** Data section follows **

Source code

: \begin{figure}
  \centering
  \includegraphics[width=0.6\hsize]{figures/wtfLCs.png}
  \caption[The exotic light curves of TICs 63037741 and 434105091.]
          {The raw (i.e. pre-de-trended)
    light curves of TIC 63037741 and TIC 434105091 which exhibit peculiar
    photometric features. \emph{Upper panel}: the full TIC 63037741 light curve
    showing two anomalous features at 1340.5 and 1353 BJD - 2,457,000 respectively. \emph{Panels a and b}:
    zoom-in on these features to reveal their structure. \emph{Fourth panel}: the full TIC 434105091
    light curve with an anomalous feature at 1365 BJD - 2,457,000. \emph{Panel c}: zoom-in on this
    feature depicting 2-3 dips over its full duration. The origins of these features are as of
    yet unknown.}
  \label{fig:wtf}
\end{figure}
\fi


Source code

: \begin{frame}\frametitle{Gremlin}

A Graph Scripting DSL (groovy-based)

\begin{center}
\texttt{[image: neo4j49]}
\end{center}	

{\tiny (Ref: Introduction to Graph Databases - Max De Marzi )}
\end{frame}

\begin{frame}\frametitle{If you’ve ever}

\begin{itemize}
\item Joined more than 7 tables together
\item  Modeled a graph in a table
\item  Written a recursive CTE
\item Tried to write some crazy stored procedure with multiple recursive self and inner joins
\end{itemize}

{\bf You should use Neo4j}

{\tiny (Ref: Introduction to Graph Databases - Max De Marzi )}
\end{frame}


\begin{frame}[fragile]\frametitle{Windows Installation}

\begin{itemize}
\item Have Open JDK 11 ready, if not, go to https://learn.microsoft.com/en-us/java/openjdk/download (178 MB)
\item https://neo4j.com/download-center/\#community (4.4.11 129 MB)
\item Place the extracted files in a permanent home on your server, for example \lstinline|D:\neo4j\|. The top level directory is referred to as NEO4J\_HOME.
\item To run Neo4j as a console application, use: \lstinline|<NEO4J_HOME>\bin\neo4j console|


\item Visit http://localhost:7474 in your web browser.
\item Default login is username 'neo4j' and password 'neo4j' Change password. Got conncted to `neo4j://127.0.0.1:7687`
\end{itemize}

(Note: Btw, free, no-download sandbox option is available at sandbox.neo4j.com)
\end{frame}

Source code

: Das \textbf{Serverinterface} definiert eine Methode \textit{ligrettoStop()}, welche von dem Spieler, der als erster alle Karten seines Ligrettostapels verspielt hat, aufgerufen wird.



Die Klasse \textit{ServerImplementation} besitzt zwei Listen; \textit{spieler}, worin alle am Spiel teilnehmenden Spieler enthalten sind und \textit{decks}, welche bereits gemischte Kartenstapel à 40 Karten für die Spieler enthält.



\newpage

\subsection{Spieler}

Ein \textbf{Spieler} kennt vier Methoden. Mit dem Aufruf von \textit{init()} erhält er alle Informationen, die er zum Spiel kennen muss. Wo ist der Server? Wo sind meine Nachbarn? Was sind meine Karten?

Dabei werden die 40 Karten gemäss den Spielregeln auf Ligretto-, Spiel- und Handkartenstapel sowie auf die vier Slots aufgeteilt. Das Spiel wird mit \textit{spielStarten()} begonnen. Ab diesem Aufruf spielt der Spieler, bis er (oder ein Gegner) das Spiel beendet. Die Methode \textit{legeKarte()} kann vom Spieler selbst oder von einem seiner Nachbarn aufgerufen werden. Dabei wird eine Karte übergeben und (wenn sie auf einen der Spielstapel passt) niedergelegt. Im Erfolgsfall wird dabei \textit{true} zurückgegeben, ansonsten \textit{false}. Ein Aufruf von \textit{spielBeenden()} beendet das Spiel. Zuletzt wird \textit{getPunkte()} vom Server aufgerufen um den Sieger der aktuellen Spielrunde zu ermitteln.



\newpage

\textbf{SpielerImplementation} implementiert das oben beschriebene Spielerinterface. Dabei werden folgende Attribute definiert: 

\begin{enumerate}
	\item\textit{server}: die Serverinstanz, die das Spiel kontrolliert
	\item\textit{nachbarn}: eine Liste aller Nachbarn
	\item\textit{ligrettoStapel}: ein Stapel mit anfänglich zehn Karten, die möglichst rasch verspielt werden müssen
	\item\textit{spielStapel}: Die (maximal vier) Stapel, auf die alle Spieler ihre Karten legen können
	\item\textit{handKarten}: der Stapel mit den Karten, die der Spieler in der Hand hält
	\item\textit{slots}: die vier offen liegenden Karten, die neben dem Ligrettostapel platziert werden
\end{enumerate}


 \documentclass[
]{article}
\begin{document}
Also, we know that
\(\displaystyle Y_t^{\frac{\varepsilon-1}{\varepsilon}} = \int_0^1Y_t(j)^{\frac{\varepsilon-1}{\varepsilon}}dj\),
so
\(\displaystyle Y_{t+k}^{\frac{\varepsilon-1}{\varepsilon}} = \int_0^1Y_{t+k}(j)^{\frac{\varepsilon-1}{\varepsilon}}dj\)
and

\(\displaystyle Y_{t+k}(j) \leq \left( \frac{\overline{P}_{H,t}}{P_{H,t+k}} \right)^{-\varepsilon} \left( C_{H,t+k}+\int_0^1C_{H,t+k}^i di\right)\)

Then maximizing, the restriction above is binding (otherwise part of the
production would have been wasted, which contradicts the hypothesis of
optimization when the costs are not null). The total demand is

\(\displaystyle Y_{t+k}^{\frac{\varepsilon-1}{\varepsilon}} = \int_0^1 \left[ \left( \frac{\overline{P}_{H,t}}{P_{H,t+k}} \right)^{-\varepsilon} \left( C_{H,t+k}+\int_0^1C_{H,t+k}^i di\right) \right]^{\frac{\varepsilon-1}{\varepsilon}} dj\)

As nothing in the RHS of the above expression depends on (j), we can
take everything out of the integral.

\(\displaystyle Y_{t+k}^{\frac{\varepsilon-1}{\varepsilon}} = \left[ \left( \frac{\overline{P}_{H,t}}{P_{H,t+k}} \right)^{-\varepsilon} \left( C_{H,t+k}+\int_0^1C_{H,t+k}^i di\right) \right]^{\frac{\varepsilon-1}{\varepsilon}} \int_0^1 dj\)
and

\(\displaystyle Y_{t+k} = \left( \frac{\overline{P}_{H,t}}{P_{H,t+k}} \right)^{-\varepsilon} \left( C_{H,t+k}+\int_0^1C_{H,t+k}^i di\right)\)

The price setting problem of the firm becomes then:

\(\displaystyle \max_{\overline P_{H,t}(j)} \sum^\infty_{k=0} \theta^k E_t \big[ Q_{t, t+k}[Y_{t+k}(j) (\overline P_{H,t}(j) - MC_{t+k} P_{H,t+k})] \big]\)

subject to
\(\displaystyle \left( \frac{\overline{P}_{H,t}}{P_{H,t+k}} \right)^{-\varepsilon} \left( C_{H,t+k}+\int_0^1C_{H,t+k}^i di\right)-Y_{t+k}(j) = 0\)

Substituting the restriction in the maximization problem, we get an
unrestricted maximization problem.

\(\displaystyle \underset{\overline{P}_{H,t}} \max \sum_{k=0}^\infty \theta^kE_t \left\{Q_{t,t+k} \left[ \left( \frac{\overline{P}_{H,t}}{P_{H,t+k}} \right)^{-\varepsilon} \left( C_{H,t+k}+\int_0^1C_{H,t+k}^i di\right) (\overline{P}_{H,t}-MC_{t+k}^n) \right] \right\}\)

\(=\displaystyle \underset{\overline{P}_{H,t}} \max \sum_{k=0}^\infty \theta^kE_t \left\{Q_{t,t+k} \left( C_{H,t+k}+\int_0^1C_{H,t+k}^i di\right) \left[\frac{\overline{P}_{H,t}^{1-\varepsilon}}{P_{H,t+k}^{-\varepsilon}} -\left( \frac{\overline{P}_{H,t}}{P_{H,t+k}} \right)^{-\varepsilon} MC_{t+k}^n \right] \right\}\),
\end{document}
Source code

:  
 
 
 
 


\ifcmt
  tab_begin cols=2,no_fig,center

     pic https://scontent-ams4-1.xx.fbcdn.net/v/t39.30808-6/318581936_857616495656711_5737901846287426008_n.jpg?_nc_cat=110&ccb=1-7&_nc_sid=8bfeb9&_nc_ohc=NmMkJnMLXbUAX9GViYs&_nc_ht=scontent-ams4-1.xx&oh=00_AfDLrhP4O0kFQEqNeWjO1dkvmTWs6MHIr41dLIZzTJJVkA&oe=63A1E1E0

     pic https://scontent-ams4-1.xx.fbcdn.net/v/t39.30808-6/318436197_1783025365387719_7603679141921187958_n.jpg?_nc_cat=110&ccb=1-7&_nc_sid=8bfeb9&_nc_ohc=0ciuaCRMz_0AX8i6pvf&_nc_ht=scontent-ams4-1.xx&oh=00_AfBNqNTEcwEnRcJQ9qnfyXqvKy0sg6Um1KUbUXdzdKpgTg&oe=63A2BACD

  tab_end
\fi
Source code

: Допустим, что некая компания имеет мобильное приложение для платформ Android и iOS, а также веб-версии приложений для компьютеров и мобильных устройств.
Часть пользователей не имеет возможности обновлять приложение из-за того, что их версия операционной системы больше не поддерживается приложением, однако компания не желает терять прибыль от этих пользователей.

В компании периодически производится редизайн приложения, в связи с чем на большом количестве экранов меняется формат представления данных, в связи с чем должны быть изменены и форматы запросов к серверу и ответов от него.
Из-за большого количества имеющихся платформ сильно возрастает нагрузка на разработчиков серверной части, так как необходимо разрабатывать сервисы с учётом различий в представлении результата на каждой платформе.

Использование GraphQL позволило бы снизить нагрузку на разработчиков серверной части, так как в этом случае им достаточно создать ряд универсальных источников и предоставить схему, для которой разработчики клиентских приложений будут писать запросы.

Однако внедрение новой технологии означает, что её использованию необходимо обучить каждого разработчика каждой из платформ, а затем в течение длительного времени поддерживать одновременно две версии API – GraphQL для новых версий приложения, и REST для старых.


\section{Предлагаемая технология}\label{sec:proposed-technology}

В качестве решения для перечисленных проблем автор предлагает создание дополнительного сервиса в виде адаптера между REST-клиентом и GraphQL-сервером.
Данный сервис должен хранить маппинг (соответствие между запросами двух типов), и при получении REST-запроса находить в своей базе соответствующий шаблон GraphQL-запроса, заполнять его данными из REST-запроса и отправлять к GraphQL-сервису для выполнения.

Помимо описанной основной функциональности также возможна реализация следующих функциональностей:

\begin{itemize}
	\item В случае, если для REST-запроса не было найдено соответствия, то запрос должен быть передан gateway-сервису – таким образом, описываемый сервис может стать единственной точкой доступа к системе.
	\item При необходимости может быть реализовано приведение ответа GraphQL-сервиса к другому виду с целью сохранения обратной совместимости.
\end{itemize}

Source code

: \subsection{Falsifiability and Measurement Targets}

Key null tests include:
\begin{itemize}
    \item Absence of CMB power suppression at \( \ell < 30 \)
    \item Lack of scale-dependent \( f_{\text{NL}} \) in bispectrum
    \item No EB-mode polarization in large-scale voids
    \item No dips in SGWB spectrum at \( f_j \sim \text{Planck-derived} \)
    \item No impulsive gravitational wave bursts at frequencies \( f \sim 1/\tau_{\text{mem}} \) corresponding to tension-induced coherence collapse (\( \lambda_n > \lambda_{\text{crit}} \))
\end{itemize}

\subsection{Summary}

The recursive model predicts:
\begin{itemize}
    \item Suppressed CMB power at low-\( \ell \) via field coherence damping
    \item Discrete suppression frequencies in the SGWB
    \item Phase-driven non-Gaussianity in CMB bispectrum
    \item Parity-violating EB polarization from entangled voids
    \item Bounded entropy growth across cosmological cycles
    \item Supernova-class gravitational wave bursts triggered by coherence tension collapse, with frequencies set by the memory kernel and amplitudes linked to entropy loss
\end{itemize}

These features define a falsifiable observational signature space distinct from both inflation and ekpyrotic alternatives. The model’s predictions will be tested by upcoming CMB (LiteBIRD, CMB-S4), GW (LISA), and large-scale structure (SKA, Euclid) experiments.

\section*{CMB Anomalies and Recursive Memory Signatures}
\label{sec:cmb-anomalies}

** End of Data section **

Problem to solve
Please copy exactly the lines from the first line of the records above through the line containing "raw (i.e. pre-de-trended)", including both, and nothing more.

Solution to this task
Source code

: \begin{figure}
  \centering
  \includegraphics[width=0.6\hsize]{figures/wtfLCs.png}
  \caption[The exotic light curves of TICs 63037741 and 434105091.]
          {The raw (i.e. pre-de-trended)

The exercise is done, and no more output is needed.